ただ、現在のシルバー人材活用の背景にあるのが人手不足であるという事実は無視できません。この人手不足が、人工知能によって解消されてしまうとき、順番として、高齢者のほうが、若手よりも先に職を失いやすいでしょう。ステレオタイプかもしれませんが、高齢者は一般に、新しい技術に適応できないということもあるでしょう。しかしそれ以上に固い事実としては、先にも述べたとおり、高齢者のほうが若手よりも働ける期間が短いということが大きく影響します。生物に寿命があることまでは変えられないので、ここは仕方のない話です。

シルバー人材の活用は時限性が高い!
真の“シルバービュレット”やいかに?

今回考えてみたとおり、シルバー人材活用には、大きな希望があることは事実です。しかしそれは長期的に持続できるような話ではなく、前期高齢者の減少、および、人工知能の台頭という2つのハードルを持ちながら、徐々に縮小していくタイプの希望です。これは日本の社会をどうするのかという保守本流の話ではなく、時限性の高いボーナスだと考えておいたほうが無難です。

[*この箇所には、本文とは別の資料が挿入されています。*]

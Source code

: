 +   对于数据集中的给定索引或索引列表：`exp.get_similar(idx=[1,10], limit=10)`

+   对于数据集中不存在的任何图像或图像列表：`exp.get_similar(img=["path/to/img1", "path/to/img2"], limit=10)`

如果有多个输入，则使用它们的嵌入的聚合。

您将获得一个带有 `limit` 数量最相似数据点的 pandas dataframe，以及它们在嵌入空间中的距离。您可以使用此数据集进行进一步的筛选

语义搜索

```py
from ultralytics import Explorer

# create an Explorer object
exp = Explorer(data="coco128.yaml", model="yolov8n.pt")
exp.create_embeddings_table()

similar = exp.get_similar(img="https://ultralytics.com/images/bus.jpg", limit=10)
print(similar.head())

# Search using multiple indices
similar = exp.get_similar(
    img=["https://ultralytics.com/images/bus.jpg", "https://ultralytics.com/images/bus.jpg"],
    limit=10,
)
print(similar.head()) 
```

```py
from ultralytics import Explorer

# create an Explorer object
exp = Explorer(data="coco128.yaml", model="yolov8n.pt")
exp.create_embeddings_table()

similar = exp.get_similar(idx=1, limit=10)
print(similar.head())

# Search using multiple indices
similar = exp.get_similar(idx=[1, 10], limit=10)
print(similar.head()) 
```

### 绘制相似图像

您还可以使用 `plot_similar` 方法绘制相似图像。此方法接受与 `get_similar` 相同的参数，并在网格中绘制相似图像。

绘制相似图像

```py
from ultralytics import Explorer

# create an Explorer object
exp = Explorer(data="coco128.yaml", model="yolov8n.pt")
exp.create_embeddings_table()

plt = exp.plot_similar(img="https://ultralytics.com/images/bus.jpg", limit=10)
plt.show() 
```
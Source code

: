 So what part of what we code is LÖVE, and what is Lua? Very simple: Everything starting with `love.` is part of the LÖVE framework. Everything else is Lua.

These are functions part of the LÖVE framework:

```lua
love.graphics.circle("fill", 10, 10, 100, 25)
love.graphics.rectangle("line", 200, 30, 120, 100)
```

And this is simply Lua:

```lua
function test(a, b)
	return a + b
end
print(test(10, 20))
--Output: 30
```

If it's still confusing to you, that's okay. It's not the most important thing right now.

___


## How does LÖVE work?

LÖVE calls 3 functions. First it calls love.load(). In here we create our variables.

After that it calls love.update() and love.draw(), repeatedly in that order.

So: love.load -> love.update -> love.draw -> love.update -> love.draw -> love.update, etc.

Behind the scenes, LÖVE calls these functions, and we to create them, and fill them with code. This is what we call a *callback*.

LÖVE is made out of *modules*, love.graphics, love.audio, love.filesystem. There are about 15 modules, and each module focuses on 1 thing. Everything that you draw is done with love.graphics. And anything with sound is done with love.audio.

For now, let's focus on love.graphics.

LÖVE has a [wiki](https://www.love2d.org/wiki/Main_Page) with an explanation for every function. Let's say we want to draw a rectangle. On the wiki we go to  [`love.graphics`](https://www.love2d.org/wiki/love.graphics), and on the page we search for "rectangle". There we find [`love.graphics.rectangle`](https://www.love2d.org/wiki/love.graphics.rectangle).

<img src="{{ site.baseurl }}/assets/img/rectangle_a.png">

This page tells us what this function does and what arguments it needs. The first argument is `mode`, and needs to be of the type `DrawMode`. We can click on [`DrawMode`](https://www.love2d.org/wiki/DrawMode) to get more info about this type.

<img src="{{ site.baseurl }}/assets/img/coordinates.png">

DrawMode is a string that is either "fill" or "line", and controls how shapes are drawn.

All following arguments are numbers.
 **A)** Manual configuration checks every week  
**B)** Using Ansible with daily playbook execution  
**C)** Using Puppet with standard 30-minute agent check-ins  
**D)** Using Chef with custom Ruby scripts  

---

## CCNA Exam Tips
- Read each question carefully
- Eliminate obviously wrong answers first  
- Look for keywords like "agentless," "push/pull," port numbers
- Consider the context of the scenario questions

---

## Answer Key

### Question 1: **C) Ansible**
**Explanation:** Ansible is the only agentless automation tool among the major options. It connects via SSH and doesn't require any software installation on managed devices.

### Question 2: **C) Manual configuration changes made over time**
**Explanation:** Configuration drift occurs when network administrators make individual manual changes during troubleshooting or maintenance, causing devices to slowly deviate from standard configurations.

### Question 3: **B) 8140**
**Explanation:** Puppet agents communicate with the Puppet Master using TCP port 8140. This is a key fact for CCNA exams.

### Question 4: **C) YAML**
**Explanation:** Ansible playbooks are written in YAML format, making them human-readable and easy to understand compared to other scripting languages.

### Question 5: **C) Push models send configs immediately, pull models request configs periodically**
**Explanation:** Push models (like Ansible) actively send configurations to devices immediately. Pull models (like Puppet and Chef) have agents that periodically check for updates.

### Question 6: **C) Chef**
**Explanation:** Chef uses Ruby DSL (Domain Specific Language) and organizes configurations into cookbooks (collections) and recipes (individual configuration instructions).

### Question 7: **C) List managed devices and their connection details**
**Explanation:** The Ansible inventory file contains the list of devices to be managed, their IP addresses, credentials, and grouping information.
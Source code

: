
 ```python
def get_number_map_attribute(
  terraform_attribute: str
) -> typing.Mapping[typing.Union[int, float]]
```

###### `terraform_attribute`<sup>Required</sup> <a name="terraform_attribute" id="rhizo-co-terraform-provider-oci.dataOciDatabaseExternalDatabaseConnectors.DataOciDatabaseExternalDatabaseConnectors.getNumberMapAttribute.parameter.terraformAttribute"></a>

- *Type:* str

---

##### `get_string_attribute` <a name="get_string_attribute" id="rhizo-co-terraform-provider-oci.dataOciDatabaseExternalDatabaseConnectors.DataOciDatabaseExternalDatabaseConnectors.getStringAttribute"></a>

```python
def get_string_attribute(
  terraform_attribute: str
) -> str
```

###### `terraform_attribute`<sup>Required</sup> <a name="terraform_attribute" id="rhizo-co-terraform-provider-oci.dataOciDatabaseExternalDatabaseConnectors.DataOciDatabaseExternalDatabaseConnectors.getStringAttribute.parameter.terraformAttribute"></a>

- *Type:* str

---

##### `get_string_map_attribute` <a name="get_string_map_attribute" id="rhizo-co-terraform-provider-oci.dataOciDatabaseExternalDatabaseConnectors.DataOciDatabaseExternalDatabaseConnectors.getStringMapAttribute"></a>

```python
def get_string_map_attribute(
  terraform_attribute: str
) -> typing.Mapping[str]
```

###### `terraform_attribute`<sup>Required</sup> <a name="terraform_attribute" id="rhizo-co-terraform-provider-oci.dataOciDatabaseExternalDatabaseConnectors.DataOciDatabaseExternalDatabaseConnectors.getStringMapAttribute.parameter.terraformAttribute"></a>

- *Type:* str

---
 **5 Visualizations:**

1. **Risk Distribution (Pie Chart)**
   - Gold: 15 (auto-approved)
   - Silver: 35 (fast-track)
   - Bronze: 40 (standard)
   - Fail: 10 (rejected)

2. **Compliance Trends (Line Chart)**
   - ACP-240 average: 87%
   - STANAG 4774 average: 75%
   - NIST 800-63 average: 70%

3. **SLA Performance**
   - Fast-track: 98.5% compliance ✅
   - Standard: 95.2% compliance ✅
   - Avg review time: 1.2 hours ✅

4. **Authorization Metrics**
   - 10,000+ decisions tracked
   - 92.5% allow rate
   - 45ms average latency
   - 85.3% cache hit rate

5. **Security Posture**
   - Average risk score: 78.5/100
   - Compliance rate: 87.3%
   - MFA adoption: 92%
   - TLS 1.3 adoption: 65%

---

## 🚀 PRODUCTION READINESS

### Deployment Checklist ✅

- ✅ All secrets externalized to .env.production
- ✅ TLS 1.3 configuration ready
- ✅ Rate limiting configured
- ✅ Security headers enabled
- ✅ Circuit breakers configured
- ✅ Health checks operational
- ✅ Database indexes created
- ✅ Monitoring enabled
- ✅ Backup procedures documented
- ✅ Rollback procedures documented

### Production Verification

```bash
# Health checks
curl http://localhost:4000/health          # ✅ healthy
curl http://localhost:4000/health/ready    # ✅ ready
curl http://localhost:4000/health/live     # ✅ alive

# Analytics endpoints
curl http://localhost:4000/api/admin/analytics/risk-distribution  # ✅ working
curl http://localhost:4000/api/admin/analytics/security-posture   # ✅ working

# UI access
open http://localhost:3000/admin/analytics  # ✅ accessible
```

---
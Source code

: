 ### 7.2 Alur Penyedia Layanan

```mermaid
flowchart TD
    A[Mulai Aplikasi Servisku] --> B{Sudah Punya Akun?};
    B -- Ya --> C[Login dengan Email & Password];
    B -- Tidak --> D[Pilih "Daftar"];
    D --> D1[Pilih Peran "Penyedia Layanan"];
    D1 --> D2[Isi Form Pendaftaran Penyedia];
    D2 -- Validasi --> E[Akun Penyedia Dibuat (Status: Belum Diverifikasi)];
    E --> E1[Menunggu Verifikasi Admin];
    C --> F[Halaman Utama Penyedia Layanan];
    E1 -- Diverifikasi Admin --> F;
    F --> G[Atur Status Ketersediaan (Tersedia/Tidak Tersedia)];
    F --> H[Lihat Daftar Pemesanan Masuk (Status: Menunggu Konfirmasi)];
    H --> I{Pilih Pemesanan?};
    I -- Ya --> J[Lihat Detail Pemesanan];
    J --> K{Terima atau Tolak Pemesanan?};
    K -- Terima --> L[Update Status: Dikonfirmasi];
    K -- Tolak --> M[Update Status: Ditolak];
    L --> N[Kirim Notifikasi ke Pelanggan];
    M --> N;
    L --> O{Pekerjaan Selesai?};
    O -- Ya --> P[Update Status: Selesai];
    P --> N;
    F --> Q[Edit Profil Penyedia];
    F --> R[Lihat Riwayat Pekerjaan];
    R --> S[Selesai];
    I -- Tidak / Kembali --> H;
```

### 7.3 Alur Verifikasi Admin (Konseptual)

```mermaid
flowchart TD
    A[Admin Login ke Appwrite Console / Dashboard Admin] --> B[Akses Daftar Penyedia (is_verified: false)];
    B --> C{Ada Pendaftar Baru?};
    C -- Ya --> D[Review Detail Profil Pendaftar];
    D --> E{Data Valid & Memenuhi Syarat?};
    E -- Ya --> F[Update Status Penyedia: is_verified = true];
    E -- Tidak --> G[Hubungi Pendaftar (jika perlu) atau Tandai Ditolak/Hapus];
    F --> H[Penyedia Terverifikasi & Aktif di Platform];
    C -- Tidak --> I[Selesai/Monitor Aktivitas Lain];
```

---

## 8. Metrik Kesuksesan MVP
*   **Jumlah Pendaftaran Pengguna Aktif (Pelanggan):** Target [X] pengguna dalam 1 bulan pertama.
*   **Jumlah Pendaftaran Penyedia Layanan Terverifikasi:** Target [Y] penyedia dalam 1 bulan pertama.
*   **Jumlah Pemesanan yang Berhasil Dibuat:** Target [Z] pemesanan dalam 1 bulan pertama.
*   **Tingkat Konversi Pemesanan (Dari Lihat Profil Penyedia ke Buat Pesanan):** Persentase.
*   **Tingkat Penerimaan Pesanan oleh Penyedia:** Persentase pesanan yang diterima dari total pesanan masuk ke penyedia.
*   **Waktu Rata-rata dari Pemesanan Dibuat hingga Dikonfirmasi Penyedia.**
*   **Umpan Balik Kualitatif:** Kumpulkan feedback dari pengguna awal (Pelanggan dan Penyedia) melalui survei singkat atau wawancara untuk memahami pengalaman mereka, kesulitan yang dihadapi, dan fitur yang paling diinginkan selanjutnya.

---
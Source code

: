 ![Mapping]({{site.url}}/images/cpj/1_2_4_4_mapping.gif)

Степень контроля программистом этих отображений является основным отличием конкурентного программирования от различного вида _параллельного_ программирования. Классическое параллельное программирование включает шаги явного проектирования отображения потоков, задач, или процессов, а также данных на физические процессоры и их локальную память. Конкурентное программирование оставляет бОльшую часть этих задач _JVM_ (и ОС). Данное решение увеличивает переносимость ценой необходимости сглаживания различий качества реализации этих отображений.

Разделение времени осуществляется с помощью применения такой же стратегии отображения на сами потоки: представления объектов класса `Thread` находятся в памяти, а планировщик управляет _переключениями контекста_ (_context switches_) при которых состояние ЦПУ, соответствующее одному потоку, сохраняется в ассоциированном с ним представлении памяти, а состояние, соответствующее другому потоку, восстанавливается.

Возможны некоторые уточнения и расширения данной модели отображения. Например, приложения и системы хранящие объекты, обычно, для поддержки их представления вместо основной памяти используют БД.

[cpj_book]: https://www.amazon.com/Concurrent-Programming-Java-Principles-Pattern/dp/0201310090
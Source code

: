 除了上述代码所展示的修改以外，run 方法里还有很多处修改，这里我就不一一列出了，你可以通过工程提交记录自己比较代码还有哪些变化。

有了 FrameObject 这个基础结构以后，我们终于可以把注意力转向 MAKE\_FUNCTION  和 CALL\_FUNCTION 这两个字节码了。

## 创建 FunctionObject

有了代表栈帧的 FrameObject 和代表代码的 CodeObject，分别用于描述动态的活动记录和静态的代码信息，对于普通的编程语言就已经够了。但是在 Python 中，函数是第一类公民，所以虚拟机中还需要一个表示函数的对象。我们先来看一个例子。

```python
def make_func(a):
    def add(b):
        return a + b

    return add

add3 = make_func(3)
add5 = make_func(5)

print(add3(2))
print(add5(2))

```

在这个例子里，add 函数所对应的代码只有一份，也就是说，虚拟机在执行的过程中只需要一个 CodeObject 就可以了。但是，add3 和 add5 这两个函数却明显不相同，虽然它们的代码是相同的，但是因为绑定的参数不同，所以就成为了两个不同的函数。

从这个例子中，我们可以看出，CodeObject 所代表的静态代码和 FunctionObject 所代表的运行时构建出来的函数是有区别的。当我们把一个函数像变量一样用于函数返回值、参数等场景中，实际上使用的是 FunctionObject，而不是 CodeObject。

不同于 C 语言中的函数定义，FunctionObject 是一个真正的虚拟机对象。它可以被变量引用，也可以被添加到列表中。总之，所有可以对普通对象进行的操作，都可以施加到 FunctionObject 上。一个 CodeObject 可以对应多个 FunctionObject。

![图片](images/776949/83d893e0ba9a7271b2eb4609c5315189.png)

可能なら、生涯にわたって働き続けられるだけの雇用が生み出される社会であってほしいものです。しかし、シルバー人材活用はシルバービュレット(一撃必殺の決定的な解決策)ではなく、期間限定のものであることは(ある程度までは)明白な未来として見えていることも忘れるべきではありません。その上で、真のシルバービュレットを求めて、介護がどうなっていくのかではなく、介護をどうしていきたいのかという主体的で建設的な議論を進めていきたいものです。